Exercise goal:
Once the line containing "6. Ensure the" is found in the data below, output that line and every line after it through the last, unchanged and with nothing else.

Data provided:
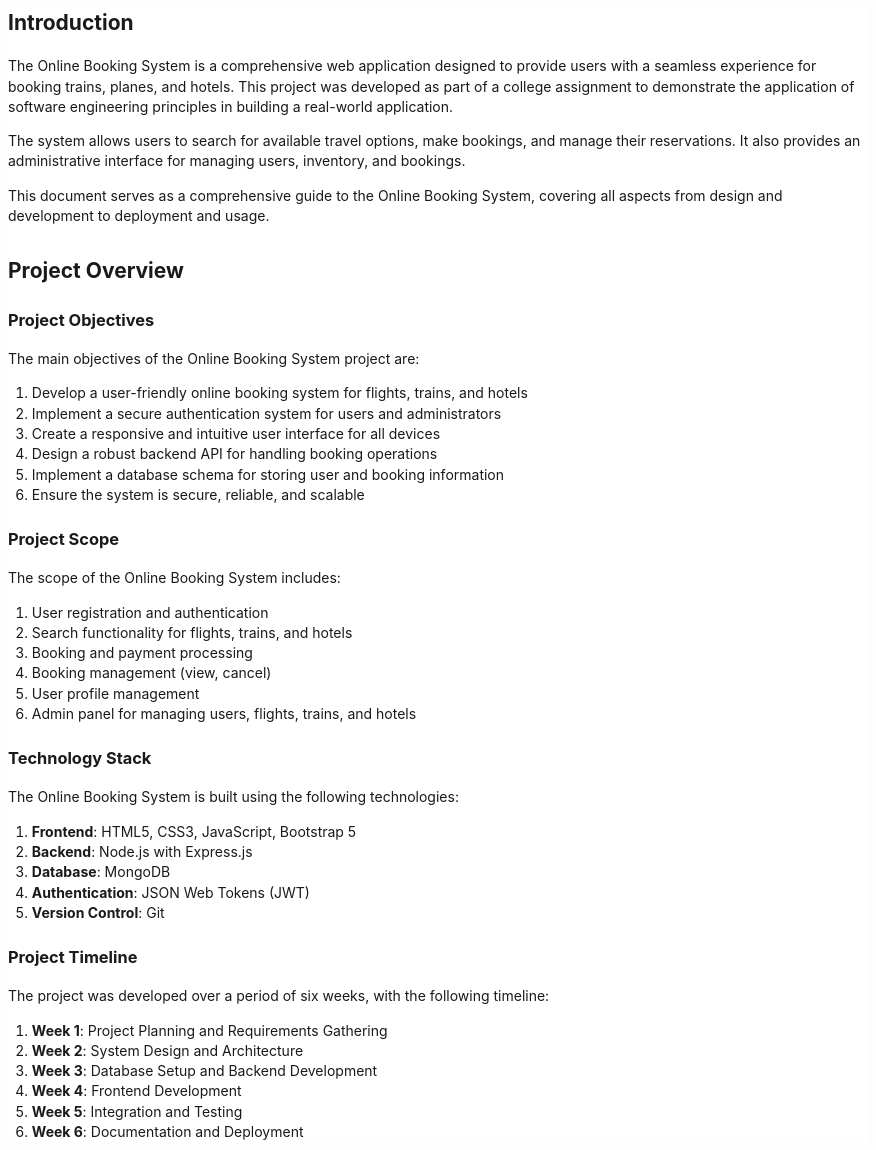 
## Introduction

The Online Booking System is a comprehensive web application designed to provide users with a seamless experience for booking trains, planes, and hotels. This project was developed as part of a college assignment to demonstrate the application of software engineering principles in building a real-world application.

The system allows users to search for available travel options, make bookings, and manage their reservations. It also provides an administrative interface for managing users, inventory, and bookings.

This document serves as a comprehensive guide to the Online Booking System, covering all aspects from design and development to deployment and usage.

## Project Overview

### Project Objectives

The main objectives of the Online Booking System project are:

1. Develop a user-friendly online booking system for flights, trains, and hotels
2. Implement a secure authentication system for users and administrators
3. Create a responsive and intuitive user interface for all devices
4. Design a robust backend API for handling booking operations
5. Implement a database schema for storing user and booking information
6. Ensure the system is secure, reliable, and scalable

### Project Scope

The scope of the Online Booking System includes:

1. User registration and authentication
2. Search functionality for flights, trains, and hotels
3. Booking and payment processing
4. Booking management (view, cancel)
5. User profile management
6. Admin panel for managing users, flights, trains, and hotels

### Technology Stack

The Online Booking System is built using the following technologies:

1. **Frontend**: HTML5, CSS3, JavaScript, Bootstrap 5
2. **Backend**: Node.js with Express.js
3. **Database**: MongoDB
4. **Authentication**: JSON Web Tokens (JWT)
5. **Version Control**: Git

### Project Timeline

The project was developed over a period of six weeks, with the following timeline:

1. **Week 1**: Project Planning and Requirements Gathering
2. **Week 2**: System Design and Architecture
3. **Week 3**: Database Setup and Backend Development
4. **Week 4**: Frontend Development
5. **Week 5**: Integration and Testing
6. **Week 6**: Documentation and Deployment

Answer section:
6. Ensure the system is secure, reliable, and scalable

### Project Scope

The scope of the Online Booking System includes:

1. User registration and authentication
2. Search functionality for flights, trains, and hotels
3. Booking and payment processing
4. Booking management (view, cancel)
5. User profile management
6. Admin panel for managing users, flights, trains, and hotels

### Technology Stack

The Online Booking System is built using the following technologies:

1. **Frontend**: HTML5, CSS3, JavaScript, Bootstrap 5
2. **Backend**: Node.js with Express.js
3. **Database**: MongoDB
4. **Authentication**: JSON Web Tokens (JWT)
5. **Version Control**: Git

### Project Timeline

The project was developed over a period of six weeks, with the following timeline:

1. **Week 1**: Project Planning and Requirements Gathering
2. **Week 2**: System Design and Architecture
3. **Week 3**: Database Setup and Backend Development
4. **Week 4**: Frontend Development
5. **Week 5**: Integration and Testing
6. **Week 6**: Documentation and Deployment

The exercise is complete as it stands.